When a line in the data below includes "color", pick it out and copy it.
Content starts
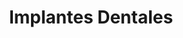---
templateKey: specialties-page
language: es
title: Implantes Dentales
redirects: /en/specialties/dental-implants/
hero:
  display: true
  type: default
  image: /img/hero-dental-implants.png
  parallax: false
  title: >
    <span class="bebas" style="font-family:Bebas Neue Bold;color:white;font-weight:lighter">Implantes Dentales</span>
  indicator: false
  halfSize: true
quote:
  title: ''
  body: >
    Es verdaderamente gratificante percibir día a día como los implantes dentales mejoran la calidad de vida y la salud de las personas. El hecho de poder comer y masticar con comodidad, hablar con normalidad y sonreír sin temor, son beneficios de invalorable repercusión.
  author: Dr. Castor José Garabán Povea
  footer:
    position: Cirujano bucal
    clinic: DENTAL VIP, Especialidades Odontológicas s.c.
lightQuote:
  color: '#ededed'
  display: true
  img:
    ld: /img/quotes-dental-implants.jpg
    pt: /img/quotes-dental-implants-portrait.jpg
  content: AHORA QUE LLEVO IMPLANTES NO PUEDO ENTENDER CÓMO ESTUVE TANTO TIEMPO USANDO DENTADURAS REMOVIBLES. POR UN MIEDO TONTO A UNA PEQUEÑA CIRUGÍA PASÉ AÑOS OCULTANDO MI SONRISA, TAPÁNDOME LA BOCA CON LA MANO PARA QUE NO ME VIERAN EL PLÁSTICO Y LOS GANCHOS DE LOS PUENTES. "
procedures:
  display: true
  title: ¡Dele a su Salud el Valor que se Merece!
  procedures:
    - title: Instalaciones
      to: /la-clinica/instalaciones/
      img: /img/procedures-facilities.jpg
    - title: Tecnología
      to: /la-clinica/tecnologia/
      img: /img/procedures-technology.jpg
    - title: Profesionales
      to:  /profesionales/
      img: /img/procedures-professionals.png
---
Content ends
**Output for this exercise**:
    <span class="bebas" style="font-family:Bebas Neue Bold;color:white;font-weight:lighter">Implantes Dentales</span>
  color: '#ededed'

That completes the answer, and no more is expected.